Alrededor de Bob Dylan se tejen muchos relatos. Su actitud distante le ha conferido un estatus mítico, como si jugara en otra dimensión. Un hombre dentro de sí mismo, sacado de tiempos remotos, conformado por costillas de Woody Guthrie, la Guerra Civil Estadounidense y algún fotograma de John Wayne.
El truco está en otro lado. Porque el aura de héroe no le basta. Bob Dylan también sufre. Es vulnerable al amor. En sus canciones habita un corazón dolido. De la sensibilidad no se salva ni un viejo lobo de mar. Si hasta él cae en la dulzura, si hasta él acaba derrumbado por una relación, cualquiera puede sentirse menos culpable a la hora de soltar una lágrima.
El burbujeo romántico de Bob Dylan puede encontrar su consolidación en 1961 cuando Suze Rotolo, una muchacha de origen italoamericano, se atraviesa en su vida. Apenas la conoce y termina enganchado. Durante la conversación inicial la cabeza le da mil vueltas. Algo ha cambiado irremediablemente: está enamorado por primera vez. Suze Rotolo era un remolino de diecisiete años. Pertenecía a una familia de activistas; pintaba y se movía en los círculos teatrales de la Costa Este de los Estados Unidos. Bob Dylan, con dos décadas de vida, había sido golpeado por un tren de carga. Con ella comienza una relación que lo marca en lo intelectual y en lo artístico. Juntos visitan galerías y exploran el lienzo mutante de las calles.
El punto cumbre llega con una fotografía tomada por Don Hunstein que se convierte en la portada de The Freewheelin’ (1963). La imagen, donde Bob y Suze caminan el uno al lado del otro, representa el amor en plenitud. Ella aferrada a él. Y este último con el semblante de alguien que se siente cobijado en medio del frío. No sabemos a dónde se dirigen, aunque bien podría decirse que están ahí plantados en la eternidad.

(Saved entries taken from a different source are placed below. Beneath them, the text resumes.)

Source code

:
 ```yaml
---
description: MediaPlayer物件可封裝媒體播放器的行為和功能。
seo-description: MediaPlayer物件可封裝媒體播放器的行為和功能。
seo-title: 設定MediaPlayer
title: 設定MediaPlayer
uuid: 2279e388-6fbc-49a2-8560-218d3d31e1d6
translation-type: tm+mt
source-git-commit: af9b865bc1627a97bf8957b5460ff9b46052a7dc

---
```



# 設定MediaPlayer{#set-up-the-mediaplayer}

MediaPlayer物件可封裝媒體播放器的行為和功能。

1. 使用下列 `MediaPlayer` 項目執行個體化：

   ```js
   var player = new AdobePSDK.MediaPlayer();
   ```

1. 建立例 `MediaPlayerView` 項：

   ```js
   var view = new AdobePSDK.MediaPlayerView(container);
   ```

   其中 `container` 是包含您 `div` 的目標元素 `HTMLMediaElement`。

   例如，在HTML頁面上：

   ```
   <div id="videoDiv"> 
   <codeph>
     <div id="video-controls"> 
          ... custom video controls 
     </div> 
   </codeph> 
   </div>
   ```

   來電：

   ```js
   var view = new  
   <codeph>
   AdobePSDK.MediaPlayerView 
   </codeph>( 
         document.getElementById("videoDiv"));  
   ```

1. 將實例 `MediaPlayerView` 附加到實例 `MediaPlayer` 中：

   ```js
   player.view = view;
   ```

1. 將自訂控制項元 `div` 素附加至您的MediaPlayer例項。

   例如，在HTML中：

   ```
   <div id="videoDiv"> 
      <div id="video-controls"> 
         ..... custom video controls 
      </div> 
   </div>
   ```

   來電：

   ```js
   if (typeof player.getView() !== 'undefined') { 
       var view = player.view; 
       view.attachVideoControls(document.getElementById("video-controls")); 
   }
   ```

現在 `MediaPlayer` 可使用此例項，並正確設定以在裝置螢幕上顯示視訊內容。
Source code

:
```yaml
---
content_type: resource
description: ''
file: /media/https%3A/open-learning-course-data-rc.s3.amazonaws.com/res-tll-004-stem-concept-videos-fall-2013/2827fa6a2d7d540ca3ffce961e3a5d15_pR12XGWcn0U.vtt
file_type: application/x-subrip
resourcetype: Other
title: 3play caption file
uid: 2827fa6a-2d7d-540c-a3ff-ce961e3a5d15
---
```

En Crónicas, Volumen I, su libro de memorias, Bob Dylan cuenta una anécdota respecto a la vez que conoció a Suze. El impacto del primer encuentro fue tal que no pudo sacársela de la mente. Y aunque por aquel entonces no eran más que simples conocidos, de inmediato ella se adueñó del puesto número uno entre las prioridades. La jovencita castaña lo hacía vibrar hasta dejarlo en un estado lamentable, sin capacidad de serenarse ni pensar. Un problema grave si se tomaba en cuenta que ni siquiera sabía si la volvería a ver.

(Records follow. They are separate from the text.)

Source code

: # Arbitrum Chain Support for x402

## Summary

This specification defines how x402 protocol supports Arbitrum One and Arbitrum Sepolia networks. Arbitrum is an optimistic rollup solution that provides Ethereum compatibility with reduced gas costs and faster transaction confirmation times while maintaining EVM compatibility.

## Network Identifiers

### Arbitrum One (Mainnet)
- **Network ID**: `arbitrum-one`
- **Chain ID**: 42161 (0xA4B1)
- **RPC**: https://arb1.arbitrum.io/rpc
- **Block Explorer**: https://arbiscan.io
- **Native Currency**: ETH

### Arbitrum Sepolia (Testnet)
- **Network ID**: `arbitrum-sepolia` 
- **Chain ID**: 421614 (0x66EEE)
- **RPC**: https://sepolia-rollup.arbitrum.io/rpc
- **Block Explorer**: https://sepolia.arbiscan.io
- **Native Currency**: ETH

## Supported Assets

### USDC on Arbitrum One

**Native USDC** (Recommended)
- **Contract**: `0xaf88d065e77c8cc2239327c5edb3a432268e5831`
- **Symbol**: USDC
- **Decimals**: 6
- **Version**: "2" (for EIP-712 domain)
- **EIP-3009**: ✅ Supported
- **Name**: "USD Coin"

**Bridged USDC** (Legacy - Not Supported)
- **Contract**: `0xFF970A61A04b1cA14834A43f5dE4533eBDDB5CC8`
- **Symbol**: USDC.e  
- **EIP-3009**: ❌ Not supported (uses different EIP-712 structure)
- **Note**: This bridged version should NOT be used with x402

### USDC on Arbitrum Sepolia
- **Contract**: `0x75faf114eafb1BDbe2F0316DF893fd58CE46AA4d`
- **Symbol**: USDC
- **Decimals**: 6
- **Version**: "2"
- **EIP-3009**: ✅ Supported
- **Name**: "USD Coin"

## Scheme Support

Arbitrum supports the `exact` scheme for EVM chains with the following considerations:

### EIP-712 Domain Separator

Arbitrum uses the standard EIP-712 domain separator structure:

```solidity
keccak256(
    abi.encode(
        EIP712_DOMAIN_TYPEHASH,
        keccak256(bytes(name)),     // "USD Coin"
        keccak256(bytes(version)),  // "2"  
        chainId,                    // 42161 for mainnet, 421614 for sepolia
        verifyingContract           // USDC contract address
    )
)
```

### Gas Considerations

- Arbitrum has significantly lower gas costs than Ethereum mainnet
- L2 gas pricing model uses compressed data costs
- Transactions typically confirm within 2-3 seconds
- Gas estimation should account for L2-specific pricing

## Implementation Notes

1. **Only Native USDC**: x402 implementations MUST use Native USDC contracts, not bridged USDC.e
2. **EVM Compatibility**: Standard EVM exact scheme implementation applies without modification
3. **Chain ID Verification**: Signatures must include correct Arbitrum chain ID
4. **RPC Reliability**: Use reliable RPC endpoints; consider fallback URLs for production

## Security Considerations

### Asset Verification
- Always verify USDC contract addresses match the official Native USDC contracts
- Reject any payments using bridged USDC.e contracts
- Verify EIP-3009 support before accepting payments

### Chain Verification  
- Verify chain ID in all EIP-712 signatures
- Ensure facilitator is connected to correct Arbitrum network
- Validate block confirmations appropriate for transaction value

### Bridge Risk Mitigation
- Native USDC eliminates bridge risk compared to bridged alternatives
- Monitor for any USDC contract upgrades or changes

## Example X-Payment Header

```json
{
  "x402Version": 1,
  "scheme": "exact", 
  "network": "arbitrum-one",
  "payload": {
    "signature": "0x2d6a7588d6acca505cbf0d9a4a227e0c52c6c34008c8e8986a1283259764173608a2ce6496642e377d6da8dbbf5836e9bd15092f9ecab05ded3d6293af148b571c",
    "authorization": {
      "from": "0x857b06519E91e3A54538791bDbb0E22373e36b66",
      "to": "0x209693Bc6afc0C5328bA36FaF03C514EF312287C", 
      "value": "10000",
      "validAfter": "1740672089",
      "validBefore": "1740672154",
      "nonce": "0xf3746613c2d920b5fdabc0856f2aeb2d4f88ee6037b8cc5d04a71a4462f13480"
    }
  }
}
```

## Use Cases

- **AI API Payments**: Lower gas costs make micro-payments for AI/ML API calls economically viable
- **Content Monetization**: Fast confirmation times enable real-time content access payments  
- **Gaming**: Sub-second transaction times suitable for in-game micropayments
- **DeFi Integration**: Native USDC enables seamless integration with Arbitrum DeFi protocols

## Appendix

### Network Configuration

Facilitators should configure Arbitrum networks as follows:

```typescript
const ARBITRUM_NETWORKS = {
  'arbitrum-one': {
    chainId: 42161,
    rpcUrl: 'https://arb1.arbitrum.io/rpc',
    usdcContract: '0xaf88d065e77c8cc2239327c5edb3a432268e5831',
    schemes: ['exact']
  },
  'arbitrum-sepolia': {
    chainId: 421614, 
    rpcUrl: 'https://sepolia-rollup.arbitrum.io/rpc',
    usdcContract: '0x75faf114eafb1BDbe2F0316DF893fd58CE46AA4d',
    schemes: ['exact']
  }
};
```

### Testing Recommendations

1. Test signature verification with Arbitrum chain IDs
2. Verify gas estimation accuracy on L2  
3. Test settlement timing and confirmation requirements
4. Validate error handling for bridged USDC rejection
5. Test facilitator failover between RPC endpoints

Para remediarlo decidió acudir a otras pasiones: el cine, en donde a menudo encontraba un refugio, una experiencia de salvación. Decidió meterse a ver un par de películas en la zona de Times Square. Una de ellas era “Rey de reyes” de Nicholas Ray. La otra era “Atlántida: El continente perdido” de George Pal. Quizás podría olvidarse del amor con la ayuda de Hollywood.
La experiencia acabó por ser un desastre. De nada sirvió que George Pal dispusiera en su cinta un coctel de submarinos, volcanes en erupción, terremotos y animales exóticos. Los efectos especiales no lograron moverle un solo pelo a Bob Dylan quien no pudo concentrarse ni poner la menor atención al espectáculo que estaba ante su rostro. La que acaso fuera la película más entretenida de la historia no podía competir con la mujer cuya sonrisa era “capaz de iluminar una calle atestada”. Un genio en ciernes estaba consumido por la más elemental y compleja de las emociones.
Una historia que pone las cosas en perspectiva. Incluso lo mejor de Picasso y T. S. Eliot puede sucumbir ante las miradas que arrastra una mujer de piernas bonitas.